In was für einer Stadt leben wir eigentlich ...

Text Johannes Reichl
Ausgabe 09/2018
...in der der SKN St. Pölten, in der Vorsaison noch Prügelknabe der Fußball-Bundesliga, heuer auf den Spuren der glorreichen VSE-Zeit wandelt. Denn fast auf den Tag genau vor 30 Jahren standen die Wölfe 1988 sensationell auf dem 1. Platz der Tabelle (s. S. 68) – der SKN rangiert aktuell immerhin auf Rang 2 und ist DAS Überraschungsteam der bisherigen Saison. 14 Punkte hat man nach sechs Runden am Konto – dafür benötigte man im Vorjahr 34 Runden! Die Trennung vom Sportdirektor sowie der neue Präsident haben jedenfalls Wirkung gezeigt, und natürlich der Trainerwechsel. Didi Kühbauer hat zwar keine Edelkicker wie dereinst „El Matador“ Weltmeister Mario Kempes in seinen Reihen, aber er hat ein  sehr kompaktes, v. a. defensiv nur schwer zu knackendes Team geformt, das sich, wie VSE-Trainerlegende Thommy Parits fordert, jedenfalls mehr Zuschauer verdient! Also, ab in die SKN-Arena!


...in der nach jahrelanger Bau-Euphorie die heimische Politik plötzlich die Notbremse gezogen und eine Bausperre verhängt hat. Der augenscheinliche Anlass: Das architektonische Erbe der Stadt droht den Bach runterzugehen. Künftig soll ein Gestaltungsbeirat entscheiden, ob erhaltenswerte Gebäude aus dem Stadtbild verschwinden und wenn ja, was an ihrer Stelle erscheinen soll. Bis sich dieses Gremium konstituiert hat, ist die Katastrale St. Pölten gesperrt für Neubauten – auch Häusl-bauer werden überprüft, ob ihre Wohnträume dem architektonischen Schönheitsideal der Vielleicht-Kulturhauptstadt 2024 widersprechen. Bei den lange Zeit freundlich empfangenen Investoren und Immo-Entwicklern herrscht Katzenjammer: Sie befürchten finanzielle Nachteile wegen länger laufender Kredite und strengere und teurere Kriterien, die an ihre finanz- und flächen-optimierten Entwürfe gelegt werden.
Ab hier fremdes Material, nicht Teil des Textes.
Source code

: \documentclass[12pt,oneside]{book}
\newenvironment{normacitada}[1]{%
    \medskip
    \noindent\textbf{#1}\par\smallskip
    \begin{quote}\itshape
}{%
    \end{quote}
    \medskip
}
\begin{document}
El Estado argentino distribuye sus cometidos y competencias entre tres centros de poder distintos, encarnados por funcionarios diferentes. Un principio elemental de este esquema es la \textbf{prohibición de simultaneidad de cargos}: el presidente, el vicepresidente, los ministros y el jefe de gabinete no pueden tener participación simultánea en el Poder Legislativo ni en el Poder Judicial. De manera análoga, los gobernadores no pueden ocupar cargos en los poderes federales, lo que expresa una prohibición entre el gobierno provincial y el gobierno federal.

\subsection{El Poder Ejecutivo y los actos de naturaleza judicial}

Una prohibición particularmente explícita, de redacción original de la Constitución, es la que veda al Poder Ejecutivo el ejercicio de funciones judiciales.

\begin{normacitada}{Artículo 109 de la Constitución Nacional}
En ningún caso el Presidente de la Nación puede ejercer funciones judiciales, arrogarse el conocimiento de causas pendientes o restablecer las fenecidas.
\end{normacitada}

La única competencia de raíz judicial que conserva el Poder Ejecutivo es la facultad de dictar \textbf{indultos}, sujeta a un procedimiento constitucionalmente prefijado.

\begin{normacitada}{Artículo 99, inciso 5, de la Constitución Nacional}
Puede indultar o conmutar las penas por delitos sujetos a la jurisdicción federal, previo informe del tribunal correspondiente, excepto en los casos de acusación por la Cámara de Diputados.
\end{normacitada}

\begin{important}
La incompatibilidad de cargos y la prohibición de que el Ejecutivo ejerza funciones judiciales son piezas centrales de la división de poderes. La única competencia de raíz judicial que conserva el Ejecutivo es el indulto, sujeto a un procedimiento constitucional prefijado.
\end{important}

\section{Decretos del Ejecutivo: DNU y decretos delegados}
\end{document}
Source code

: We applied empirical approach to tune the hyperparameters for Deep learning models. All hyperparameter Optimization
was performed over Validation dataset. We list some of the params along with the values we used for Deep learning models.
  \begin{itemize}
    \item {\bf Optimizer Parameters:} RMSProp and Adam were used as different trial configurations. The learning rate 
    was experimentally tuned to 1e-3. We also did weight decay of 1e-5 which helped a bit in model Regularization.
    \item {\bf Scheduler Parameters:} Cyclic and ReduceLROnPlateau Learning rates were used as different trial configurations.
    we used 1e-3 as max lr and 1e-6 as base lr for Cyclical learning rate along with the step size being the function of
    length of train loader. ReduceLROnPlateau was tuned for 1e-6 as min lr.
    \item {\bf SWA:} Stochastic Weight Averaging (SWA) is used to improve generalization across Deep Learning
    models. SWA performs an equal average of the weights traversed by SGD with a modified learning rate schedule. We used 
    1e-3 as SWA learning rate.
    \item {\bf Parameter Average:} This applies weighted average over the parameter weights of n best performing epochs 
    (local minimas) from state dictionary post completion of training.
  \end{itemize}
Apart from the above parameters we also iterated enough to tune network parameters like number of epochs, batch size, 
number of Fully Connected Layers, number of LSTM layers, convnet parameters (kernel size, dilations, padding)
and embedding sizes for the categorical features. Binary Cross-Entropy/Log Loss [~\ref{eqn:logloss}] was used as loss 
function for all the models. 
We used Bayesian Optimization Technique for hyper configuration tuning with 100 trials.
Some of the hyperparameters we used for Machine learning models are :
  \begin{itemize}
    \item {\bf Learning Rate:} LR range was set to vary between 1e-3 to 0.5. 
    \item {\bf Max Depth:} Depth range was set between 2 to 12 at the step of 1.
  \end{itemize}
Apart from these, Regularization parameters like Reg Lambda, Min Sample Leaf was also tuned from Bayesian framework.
...in der es in den letzten Jahren nur so plattformt, bürgerinitiativt und petitioniert, wie etwa Sonnenpark bleibt!, KulturhauptSTART, Smart Pölten, Plattform Pro St. Pölten, Petition „Frequency und Anrainer“ beweisen. Bemerkenswerterweise fühlt sich die Politik davon nicht mehr, wie ehedem, bedroht bis genervt, sondern sucht den Dialog, ja nimmt die Bürgerbewegungen sogar offensiv bei der Hand. So hat die NÖ Kulturlandeshauptstadt GmbH bereits zwei öffentliche KulturFOREN durchgeführt sowie die Initiative „KulturhauptSTART“ praktisch institutionell mit ins Boot geholt. Die Stadt wiederum hat mit Smart Pölten gemeinsam das Projekt „Stadtoase“ initiiert. Und mögen die Meinungen über Inhalt, Berechtigung und Ziele der diversen Initiativen auch auseinandergehen, so sind sie jedenfalls Zeichen eines – im positiven Sinne – aufmüpfigen Bürgertums und weiteres Indiz zunehmender Urbanität.